I’ve been to the Château de Chambord a couple of times and I’m always impressed. First of all, it is totally massive.
Built between 1518 and 1537 as a hunting lodge for King François I they say the building can accomodate up to 2000 guests. The river Cosson that runs through the gardens was diverted from its original course at the King’s request.
Here’s the man himself. For a little bit of context, his son and heir Henri II married Catherine d’ Medici. We’ll learn a little bit more about those two when we visit Chenonceau!
We see Francois I’s salamander emblem all over the castle. This one, carved from soft white limestone, was saved from the elements and the vandals during one of the many restorations of the exterior ornamentation.
We took the double helix staircase, allegedly designed by the King’s friend Leonardo da Vinci, up to the roof terraces where you can get a better look at the limestone spires inlaid with slate lozenges and circles. You can see the newly carved emblems about midway up the central spire.

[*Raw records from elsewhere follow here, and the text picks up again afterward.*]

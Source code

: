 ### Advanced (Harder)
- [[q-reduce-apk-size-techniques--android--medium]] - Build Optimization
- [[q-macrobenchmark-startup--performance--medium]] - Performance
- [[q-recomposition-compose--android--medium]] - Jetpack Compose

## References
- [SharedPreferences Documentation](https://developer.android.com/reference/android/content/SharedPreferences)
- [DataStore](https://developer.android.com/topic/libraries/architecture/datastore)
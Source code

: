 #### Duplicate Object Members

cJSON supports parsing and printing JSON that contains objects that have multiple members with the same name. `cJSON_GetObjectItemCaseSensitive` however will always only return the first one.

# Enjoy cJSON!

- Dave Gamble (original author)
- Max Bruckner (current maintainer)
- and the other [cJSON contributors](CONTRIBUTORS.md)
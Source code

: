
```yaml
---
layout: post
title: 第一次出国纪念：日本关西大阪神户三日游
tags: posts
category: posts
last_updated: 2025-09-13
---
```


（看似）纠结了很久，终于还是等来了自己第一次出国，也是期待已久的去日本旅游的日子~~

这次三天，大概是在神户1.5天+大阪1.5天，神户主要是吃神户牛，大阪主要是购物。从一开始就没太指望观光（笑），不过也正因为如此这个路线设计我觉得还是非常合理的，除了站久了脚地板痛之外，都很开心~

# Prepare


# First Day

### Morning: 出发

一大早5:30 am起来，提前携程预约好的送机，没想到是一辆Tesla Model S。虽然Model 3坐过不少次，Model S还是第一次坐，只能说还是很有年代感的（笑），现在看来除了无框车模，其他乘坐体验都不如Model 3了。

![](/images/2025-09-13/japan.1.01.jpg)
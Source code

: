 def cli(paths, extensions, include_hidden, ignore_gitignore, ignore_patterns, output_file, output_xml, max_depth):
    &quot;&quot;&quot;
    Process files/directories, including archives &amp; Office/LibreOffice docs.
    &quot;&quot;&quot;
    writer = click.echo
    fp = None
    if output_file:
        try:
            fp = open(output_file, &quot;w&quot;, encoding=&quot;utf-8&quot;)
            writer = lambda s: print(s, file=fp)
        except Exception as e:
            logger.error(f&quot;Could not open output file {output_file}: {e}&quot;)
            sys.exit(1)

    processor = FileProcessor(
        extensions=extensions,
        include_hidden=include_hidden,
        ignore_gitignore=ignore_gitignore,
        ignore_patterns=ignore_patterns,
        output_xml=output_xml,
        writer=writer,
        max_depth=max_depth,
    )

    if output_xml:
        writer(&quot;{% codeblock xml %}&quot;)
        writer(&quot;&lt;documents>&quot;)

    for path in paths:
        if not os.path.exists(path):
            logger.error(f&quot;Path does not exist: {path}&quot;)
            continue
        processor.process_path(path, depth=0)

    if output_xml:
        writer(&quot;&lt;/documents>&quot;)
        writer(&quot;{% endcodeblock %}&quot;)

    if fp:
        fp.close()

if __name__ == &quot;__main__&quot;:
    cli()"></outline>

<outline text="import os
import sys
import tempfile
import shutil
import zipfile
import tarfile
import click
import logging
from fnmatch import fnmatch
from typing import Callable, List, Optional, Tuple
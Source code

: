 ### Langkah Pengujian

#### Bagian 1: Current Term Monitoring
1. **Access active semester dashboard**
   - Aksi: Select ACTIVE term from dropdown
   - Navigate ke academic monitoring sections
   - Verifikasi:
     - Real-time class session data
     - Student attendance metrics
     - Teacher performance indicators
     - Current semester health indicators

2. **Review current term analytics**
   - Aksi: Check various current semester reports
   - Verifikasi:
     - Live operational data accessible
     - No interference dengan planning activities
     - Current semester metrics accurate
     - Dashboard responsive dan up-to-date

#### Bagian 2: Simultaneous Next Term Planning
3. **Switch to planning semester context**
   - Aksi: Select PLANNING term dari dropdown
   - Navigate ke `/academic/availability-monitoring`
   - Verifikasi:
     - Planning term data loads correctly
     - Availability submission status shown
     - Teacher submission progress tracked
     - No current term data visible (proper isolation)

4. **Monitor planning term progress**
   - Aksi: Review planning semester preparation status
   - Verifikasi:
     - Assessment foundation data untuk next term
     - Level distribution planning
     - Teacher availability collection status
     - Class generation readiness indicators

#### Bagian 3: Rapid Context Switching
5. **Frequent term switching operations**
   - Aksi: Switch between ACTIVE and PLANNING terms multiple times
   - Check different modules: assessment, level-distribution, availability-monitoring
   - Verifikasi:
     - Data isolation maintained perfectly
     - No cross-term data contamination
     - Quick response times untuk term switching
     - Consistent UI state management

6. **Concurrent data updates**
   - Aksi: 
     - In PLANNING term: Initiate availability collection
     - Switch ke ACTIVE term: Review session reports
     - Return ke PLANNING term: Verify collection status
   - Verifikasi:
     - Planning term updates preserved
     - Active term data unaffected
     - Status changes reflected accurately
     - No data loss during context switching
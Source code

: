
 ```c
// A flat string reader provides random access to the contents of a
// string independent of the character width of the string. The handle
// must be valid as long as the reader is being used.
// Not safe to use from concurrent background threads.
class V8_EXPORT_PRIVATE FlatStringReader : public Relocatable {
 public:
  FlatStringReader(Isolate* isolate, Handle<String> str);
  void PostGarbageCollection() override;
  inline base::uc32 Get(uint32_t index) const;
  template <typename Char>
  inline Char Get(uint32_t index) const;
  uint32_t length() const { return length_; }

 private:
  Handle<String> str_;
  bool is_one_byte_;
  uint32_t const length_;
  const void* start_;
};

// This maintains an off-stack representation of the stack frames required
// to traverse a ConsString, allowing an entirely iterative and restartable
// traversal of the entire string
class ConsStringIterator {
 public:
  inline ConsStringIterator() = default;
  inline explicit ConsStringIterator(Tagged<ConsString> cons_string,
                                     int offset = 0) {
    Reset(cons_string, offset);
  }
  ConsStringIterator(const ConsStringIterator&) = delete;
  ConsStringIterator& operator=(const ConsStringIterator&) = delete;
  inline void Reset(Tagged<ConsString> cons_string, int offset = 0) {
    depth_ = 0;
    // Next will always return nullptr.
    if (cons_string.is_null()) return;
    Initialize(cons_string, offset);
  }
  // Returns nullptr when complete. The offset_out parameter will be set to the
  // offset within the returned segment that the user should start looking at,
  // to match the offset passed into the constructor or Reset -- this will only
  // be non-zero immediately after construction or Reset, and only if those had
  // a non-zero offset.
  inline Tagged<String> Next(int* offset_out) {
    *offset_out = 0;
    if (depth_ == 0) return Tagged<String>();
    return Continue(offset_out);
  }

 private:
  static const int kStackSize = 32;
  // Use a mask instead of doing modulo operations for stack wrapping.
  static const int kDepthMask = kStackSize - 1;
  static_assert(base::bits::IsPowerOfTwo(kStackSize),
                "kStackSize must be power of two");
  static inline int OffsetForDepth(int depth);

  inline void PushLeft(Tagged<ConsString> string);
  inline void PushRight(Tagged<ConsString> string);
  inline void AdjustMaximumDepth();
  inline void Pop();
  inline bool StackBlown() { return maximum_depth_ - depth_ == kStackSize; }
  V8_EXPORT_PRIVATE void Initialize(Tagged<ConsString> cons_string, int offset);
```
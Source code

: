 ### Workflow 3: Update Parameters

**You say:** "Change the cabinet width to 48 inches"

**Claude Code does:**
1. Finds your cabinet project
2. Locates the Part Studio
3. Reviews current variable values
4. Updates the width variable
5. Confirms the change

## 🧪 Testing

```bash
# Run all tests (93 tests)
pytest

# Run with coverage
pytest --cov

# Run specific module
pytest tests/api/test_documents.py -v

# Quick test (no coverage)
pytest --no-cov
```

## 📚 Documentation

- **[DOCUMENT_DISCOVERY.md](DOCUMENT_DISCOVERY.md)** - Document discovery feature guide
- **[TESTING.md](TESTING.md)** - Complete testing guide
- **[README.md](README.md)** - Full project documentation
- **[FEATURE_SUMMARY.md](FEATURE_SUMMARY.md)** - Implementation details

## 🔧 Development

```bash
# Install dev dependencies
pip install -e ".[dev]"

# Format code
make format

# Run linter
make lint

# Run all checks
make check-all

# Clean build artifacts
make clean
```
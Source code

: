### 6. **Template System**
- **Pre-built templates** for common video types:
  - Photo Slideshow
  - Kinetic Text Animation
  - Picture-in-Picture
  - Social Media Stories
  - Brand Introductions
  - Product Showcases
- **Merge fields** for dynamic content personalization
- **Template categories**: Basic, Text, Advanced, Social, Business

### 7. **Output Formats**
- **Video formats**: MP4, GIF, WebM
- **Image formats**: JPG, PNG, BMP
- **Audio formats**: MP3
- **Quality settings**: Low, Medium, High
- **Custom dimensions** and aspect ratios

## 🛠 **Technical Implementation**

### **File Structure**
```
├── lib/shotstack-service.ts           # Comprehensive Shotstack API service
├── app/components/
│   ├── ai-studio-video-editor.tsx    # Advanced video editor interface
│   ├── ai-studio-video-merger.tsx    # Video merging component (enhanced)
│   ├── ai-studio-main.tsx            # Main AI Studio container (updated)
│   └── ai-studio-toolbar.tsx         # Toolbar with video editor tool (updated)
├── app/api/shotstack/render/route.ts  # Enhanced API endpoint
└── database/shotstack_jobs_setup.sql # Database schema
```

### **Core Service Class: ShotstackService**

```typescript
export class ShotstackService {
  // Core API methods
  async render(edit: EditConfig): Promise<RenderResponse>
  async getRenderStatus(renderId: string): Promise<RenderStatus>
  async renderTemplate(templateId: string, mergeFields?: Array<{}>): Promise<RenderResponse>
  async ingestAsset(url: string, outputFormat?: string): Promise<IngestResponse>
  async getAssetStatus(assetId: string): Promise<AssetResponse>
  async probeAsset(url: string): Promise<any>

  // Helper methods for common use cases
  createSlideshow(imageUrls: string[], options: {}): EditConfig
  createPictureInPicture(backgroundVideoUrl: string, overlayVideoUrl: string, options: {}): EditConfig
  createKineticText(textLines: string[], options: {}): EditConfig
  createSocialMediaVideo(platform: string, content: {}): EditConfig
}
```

Looks like people have been tagging this place for centuries.
The view from the roof terrace stretches on forever. The 5500 hectare park is enclosed by 20 miles of stone wall with 5 gates. It’s the longest wall in France.
Here’s another of the 13 main flights of stairs in the château.
François I is clearly the star of the show, but some later Kings are also featured in the portrait gallery. Here’s Louis XIV looking quite dapper in his tights and satin bows.
Marie Antoinette and her little dog.
Threre’s an entire room dedicated to the hunt.
The gilt frames are huge. This boar’s head is almost life size.
There’s not too much by way of furnishings in the château. This may be because royalty only stayed a short time in any one residence and moved with all of their furniture. And also, the place was mobbed with people when we visited.
Over in the carriage house, some of the coaches ordered by the Count of Chambord in the 1870s as preserved in pristine condition. The monarchy was never reinstated so he never had a chance to use his fancy coaches.
Among the bric-a-brac, we found a huge old clock ordered by Louis XIV so that he could tell the time from the garden.
And some extra bits and pieces. Looks like my garage!
The château is celebrating its 500 year anniversary this year and it seems a lot more popular than the last time I was here. I read on the website that Parisian pâtissier Sébastien Gaudard made a special galette des rois for the anniversary. Sorry I missed it!
At least we’re getting better at the selfies.